Will the Navy remain mission-capable?
Ships aren't the only area where the Navy is seeing cuts; the service was also planning on purchasing one P-8A maritime surveillance plane from Boeing , one E-2D Hawkeye battle management aircraft and two unmanned Fire Scout helicopters from Northrop Grumman , and one F-35C carrier fighter from Lockheed Martin -- all of which face being cut.
Clearly, this is all bad news for defense contractors. It's also bad news for the Navy, as it relies on these systems to remain mission-ready.

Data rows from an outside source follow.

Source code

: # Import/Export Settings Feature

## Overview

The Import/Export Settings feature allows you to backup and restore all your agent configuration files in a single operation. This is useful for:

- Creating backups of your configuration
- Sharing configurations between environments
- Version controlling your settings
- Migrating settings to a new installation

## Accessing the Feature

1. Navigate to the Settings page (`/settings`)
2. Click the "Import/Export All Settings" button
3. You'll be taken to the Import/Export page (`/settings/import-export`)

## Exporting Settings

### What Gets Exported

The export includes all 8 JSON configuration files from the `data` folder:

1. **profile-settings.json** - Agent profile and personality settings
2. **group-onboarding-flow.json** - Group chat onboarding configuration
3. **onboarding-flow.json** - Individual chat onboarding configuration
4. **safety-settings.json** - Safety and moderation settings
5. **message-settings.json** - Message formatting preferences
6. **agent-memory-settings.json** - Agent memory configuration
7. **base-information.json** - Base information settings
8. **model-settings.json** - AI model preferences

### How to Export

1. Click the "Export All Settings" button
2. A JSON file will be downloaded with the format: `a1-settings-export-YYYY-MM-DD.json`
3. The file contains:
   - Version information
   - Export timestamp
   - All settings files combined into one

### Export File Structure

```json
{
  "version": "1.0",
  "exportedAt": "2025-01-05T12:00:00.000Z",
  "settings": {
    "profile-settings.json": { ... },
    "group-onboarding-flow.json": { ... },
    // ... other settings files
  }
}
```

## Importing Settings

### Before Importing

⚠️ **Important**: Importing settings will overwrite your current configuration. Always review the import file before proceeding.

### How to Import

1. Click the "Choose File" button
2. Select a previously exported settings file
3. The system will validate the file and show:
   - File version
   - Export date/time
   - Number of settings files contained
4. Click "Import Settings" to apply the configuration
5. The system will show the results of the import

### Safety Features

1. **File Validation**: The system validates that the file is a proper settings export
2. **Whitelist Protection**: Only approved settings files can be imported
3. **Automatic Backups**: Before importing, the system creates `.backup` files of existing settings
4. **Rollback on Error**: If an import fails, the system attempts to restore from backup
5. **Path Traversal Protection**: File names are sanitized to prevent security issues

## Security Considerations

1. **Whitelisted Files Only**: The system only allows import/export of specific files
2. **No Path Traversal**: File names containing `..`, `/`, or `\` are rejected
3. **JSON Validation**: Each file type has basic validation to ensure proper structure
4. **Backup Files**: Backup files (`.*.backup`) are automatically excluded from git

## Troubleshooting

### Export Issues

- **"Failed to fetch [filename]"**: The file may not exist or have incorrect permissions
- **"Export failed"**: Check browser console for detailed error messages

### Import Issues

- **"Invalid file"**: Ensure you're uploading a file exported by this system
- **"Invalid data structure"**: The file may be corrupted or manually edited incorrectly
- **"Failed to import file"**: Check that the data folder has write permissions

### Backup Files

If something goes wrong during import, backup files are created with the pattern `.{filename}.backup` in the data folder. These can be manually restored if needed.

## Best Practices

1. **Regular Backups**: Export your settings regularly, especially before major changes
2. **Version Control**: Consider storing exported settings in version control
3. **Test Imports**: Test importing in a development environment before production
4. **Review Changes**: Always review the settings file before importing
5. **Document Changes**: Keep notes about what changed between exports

What'll happen to the Aegis Destroyer contract remains to be seen, but it's not looking great. If it does get cut, General Dynamics and Huntington Ingalls could see their stocks suffer. On the other hand, that might end up being a great time to load up on defense stocks at a discounted rate. Yes, sequestration is hurting defense, and contracts are being cut, but as I've said before, defense contractors are essential to the military. Consequently, while defense contractors may be hampered in the short term, in the long term I'm not too worried.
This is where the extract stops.